Dimension and Rank#

Figure

Rene Descartes (1596-1650) was a French philosopher, mathematician, and writer. He is often credited with developing the idea of a coordinate system, although versions of coordinate systems had been seen in Greek mathematics since 300BC.

As a young man, Descartes had health problems and generally stayed in bed late each day. The story goes that one day as he lay in bed, he observed a fly on the ceiling of his room. He thought about how to describe the movement of the fly, and realized that he could completely describe it by measuring its distance from the walls of the room. This gave birth to the so-called Cartesian coordinate system.

What is certain is that Descartes championed the idea that geometric problems could be cast into algebraic form and solved in that fashion.

This was an important shift in thinking; the mathematical tradition begun by the Greeks held that geometry, as practiced by Euclid with compass and straightedge, was a more fundamental approach. For example, the problem of constructing a regular hexagon was one that the Greeks had studied and solved using non-numeric methods.

Figure

Descartes would have argued that a hexagon could be constructed exactly by simply computing the coordinates of its vertices.

The study of curves and shapes in algebraic form laid important groundwork for calculus, and Newton was strongly influenced by Descartes’ ideas.

Why is a coordinate system so useful?

The value of a coordinate system is that it gives a unique name to each point in the plane (or in any vector space).

Now, here is a key question: what if the walls of Descartes’ room had not been square?

… in other words, the corners were not perpendicular?

Would his system still have worked? Would he still have been able to precisely specify the path of the fly?

We’ll explore this question today and use it to further deepen our understanding of linear operators.

Coordinate Systems#

In the last lecture we developed the idea of a basis – a minimal spanning set for a subspace \(H\).

Today we’ll emphasize this aspect: a key value of a basis is that

a basis provides a coordinate system for H.

In other words: if we are given a basis for \(H\), then each vector in \(H\) can be written in only one way as a linear combination of the basis vectors.

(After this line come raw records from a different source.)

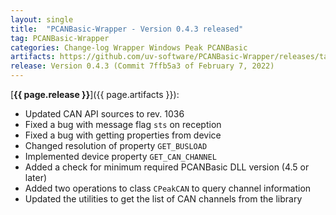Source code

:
 ```yaml
---
layout: single
title:  "PCANBasic-Wrapper - Version 0.4.3 released"
tag: PCANBasic-Wrapper
categories: Change-log Wrapper Windows Peak PCANBasic
artifacts: https://github.com/uv-software/PCANBasic-Wrapper/releases/tag/v0.4.3
release: Version 0.4.3 (Commit 7ffb5a3 of February 7, 2022)
---
```

[**{{ page.release }}**]({{ page.artifacts }}):

- Updated CAN API sources to rev. 1036
- Fixed a bug with message flag `sts` on reception
- Fixed a bug with getting properties from device
- Changed resolution of property `GET_BUSLOAD`
- Implemented device property `GET_CAN_CHANNEL`
- Added a check for minimum required PCANBasic DLL version (4.5 or later)
- Added two operations to class `CPeakCAN` to query channel information
- Updated the utilities to get the list of CAN channels from the library
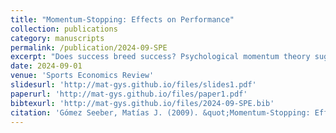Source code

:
 ```yaml
---
title: "Momentum-Stopping: Effects on Performance"
collection: publications
category: manuscripts
permalink: /publication/2024-09-SPE
excerpt: "Does success breed success? Psychological momentum theory suggests that past achievements might influence future performance. However, distinguishing between psychological and strategic momentum — where a player's effort shifts based on relative position — is challenging. In this paper, using a novel dataset from professional Counter-Strike: Global Offensive matches, I focus on technical timeouts. These timeouts don't affect player position but may disrupt psychological momentum. I find that a winning [losing] team with significant momentum sees a 13 [11.7] percentage points increased chance of losing [winning] the following round after calling for such a timeout. This shows that psychological momentum significantly affects performance and that timeouts can reset the momentum."
date: 2024-09-01
venue: 'Sports Economics Review'
slidesurl: 'http://mat-gys.github.io/files/slides1.pdf'
paperurl: 'http://mat-gys.github.io/files/paper1.pdf'
bibtexurl: 'http://mat-gys.github.io/files/2024-09-SPE.bib'
citation: 'Gómez Seeber, Matías J. (2009). &quot;Momentum-Stopping: Effects on Performance.&quot; <i>Sports Economics Review</i>. 7.'
---
```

Let’s see this convincingly.

Suppose \(\mathcal{B}\ = \{\mathbf{b}_1,\dots,\mathbf{b}_p\}\) is a basis for \(H,\) and suppose a vector \(\mathbf{x}\) in \(H\) can be generated in two ways, say

\[\mathbf{x} = c_1\mathbf{b}_1+\cdots+c_p\mathbf{b}_p\]
and
\[\mathbf{x} = d_1\mathbf{b}_1+\cdots+d_p\mathbf{b}_p.\]

Then, subtracting gives

\[{\bf 0} = \mathbf{x} - \mathbf{x} = (c_1-d_1)\mathbf{b}_1+\cdots+(c_p-d_p)\mathbf{b}_p.\]

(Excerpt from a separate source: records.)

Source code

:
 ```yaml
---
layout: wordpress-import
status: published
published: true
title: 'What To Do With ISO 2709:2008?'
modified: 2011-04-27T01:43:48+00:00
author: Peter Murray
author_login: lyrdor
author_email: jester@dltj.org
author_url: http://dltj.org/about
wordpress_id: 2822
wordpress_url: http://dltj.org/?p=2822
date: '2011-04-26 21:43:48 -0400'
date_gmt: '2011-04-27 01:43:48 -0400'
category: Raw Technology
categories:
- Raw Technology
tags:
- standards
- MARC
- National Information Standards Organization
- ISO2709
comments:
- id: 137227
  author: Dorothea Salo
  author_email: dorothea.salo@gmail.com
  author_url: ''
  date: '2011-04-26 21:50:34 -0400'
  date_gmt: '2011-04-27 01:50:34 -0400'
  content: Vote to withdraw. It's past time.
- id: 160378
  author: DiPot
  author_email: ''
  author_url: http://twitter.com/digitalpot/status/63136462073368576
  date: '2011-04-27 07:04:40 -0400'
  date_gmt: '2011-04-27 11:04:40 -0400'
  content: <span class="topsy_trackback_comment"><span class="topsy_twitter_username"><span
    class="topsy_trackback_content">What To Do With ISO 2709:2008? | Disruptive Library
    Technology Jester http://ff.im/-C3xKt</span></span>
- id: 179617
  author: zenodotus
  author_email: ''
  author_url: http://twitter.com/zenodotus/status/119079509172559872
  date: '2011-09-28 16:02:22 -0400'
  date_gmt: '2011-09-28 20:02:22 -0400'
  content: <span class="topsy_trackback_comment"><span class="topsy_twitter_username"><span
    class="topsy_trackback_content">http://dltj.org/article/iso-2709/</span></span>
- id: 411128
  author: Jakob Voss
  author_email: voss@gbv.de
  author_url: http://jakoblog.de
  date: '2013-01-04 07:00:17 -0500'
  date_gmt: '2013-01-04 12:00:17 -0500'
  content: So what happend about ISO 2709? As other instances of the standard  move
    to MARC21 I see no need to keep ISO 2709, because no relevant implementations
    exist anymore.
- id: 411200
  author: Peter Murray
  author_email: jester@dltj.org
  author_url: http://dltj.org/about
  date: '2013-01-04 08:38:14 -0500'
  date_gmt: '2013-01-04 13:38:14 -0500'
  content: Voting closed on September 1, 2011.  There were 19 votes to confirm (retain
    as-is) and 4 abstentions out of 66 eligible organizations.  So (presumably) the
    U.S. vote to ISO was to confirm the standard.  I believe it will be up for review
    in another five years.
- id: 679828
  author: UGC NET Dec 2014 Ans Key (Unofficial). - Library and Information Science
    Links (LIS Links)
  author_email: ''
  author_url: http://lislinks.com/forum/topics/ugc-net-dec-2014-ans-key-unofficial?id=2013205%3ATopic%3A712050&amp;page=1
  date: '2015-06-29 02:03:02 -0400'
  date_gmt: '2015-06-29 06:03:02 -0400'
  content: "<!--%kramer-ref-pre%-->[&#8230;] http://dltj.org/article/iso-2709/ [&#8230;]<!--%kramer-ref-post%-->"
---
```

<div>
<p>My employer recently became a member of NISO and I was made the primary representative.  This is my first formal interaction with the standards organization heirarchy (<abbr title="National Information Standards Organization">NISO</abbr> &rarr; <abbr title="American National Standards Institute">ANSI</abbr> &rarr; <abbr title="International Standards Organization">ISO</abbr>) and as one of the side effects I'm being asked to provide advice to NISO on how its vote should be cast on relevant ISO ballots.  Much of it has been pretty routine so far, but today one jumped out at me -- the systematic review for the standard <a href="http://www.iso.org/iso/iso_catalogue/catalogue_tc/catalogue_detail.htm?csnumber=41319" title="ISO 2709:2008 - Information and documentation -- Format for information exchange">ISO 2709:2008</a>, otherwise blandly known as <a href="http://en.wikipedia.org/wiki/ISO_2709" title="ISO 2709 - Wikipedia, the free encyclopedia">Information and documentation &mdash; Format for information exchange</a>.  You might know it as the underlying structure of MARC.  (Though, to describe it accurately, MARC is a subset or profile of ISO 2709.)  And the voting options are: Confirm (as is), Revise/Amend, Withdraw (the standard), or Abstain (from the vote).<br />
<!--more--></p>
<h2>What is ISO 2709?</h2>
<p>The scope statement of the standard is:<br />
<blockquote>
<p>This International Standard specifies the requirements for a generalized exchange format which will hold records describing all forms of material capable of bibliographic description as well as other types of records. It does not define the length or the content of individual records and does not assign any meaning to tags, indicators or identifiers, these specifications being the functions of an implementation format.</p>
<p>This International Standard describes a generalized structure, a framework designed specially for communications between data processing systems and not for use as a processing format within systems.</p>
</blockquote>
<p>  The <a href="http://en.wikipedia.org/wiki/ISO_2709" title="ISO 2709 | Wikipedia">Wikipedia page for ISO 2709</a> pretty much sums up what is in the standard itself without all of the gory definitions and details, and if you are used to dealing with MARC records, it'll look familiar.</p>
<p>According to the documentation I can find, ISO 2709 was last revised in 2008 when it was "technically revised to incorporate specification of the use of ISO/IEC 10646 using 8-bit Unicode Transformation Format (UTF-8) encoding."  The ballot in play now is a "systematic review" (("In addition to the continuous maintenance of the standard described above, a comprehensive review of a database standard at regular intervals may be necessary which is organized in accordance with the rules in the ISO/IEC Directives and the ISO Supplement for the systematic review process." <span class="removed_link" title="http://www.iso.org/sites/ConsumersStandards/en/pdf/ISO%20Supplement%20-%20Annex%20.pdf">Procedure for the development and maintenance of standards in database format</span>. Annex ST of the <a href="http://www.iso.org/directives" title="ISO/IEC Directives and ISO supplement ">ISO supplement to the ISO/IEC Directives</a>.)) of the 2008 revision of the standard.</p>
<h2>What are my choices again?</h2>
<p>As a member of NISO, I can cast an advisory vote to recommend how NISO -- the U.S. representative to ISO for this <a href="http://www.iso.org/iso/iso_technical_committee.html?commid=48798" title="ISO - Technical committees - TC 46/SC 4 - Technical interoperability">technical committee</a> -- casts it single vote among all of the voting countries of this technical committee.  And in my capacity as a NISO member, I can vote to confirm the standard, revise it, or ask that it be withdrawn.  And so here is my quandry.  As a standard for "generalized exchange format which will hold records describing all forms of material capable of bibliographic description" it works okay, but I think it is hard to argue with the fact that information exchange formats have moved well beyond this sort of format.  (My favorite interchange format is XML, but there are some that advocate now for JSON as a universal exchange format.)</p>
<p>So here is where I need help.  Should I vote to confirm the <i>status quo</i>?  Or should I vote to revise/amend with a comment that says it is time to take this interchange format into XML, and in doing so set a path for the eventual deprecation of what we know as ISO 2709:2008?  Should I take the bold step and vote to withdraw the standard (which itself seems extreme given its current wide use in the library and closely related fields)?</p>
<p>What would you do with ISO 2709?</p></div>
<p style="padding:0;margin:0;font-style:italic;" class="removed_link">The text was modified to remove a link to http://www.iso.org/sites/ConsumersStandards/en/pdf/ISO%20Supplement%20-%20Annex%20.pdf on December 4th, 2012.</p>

Now, since \(\mathcal{B}\) is a basis, we know that the vectors \(\{\mathbf{b}_1\dots\mathbf{b}_p\}\) are linearly independent.

So by the definition of linear independence, the weights in the above expression must all be zero.

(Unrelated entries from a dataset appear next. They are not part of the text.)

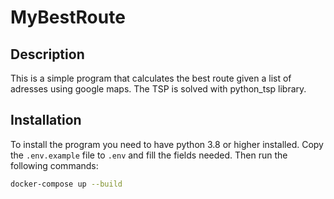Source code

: # MyBestRoute
## Description
This is a simple program that calculates the best route given a list of adresses using google maps. The TSP is solved with python_tsp library.

## Installation
To install the program you need to have python 3.8 or higher installed. 
Copy the `.env.example` file to `.env` and fill the fields needed.
Then run the following commands:
```bash
docker-compose up --build
```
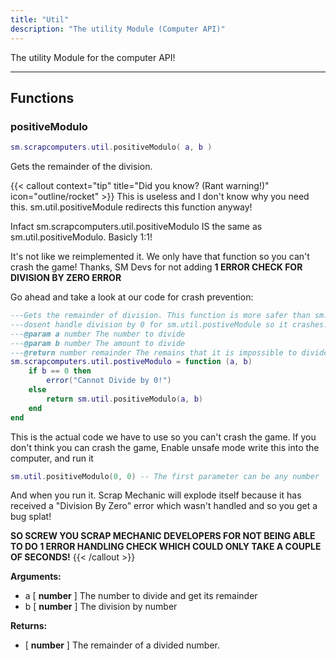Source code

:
 ```yaml
---
title: "Util"
description: "The utility Module (Computer API)"
---
```


The utility Module for the computer API!

---

## Functions

### positiveModulo

```lua
sm.scrapcomputers.util.positiveModulo( a, b )
```

Gets the remainder of the division.

{{< callout context="tip" title="Did you know? (Rant warning!)" icon="outline/rocket" >}}
This is useless and I don't know why you need this. sm.util.positiveModule redirects this function anyway!

Infact sm.scrapcomputers.util.positiveModulo IS the same as sm.util.positiveModulo. Basicly 1:1!

It's not like we reimplemented it. We only have that function so you can't crash the game! Thanks, SM Devs for not adding **1 ERROR CHECK FOR DIVISION BY ZERO ERROR**

Go ahead and take a look at our code for crash prevention:

```lua
---Gets the remainder of division. This function is more safer than sm.util.postiveModule as for some reason, Scrap Mechanic
---dosent handle division by 0 for sm.util.postiveModule so it crashes.
---@param a number The number to divide
---@param b number The amount to divide
---@return number remainder The remains that it is impossible to divide
sm.scrapcomputers.util.postiveModulo = function (a, b)
    if b == 0 then
        error("Cannot Divide by 0!")
    else
        return sm.util.positiveModulo(a, b)
    end
end
```

This is the actual code we have to use so you can't crash the game. If you don't think you can crash the game, Enable unsafe mode write this into the computer, and run it

```lua
sm.util.positiveModulo(0, 0) -- The first parameter can be any number
```

And when you run it. Scrap Mechanic will explode itself because it has received a "Division By Zero" error which wasn't handled and so you get a bug splat!

**SO SCREW YOU SCRAP MECHANIC DEVELOPERS FOR NOT BEING ABLE TO DO 1 ERROR HANDLING CHECK WHICH COULD ONLY TAKE A COUPLE OF SECONDS!**
{{< /callout >}}

**Arguments:**
- a [ **number** ] The number to divide and get its remainder
- b [ **number** ] The division by number

**Returns:**
- [ **number** ] The remainder of a divided number.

That is, \(c_j = d_j\) for all \(j\).

… which shows that the two representations must be the same.

Definition. Suppose the set \(\mathcal{B}\ = \{\mathbf{b}_1,\dots,\mathbf{b}_p\}\) is a basis for the subspace \(H\).

For each \(\mathbf{x}\) in \(H\), the coordinates of \(\mathbf{x}\) relative to the basis \(\mathcal{B}\) are the weights \(c_1,\dots,c_p\) such that \(\mathbf{x} = c_1\mathbf{b}_1+\cdots+c_p\mathbf{b}_p\).

The vector in \(\mathbb{R}^p\)

\[\begin{split}[\mathbf{x}]_\mathcal{B} = \begin{bmatrix}c_1\\\vdots\\c_p\end{bmatrix}\end{split}\]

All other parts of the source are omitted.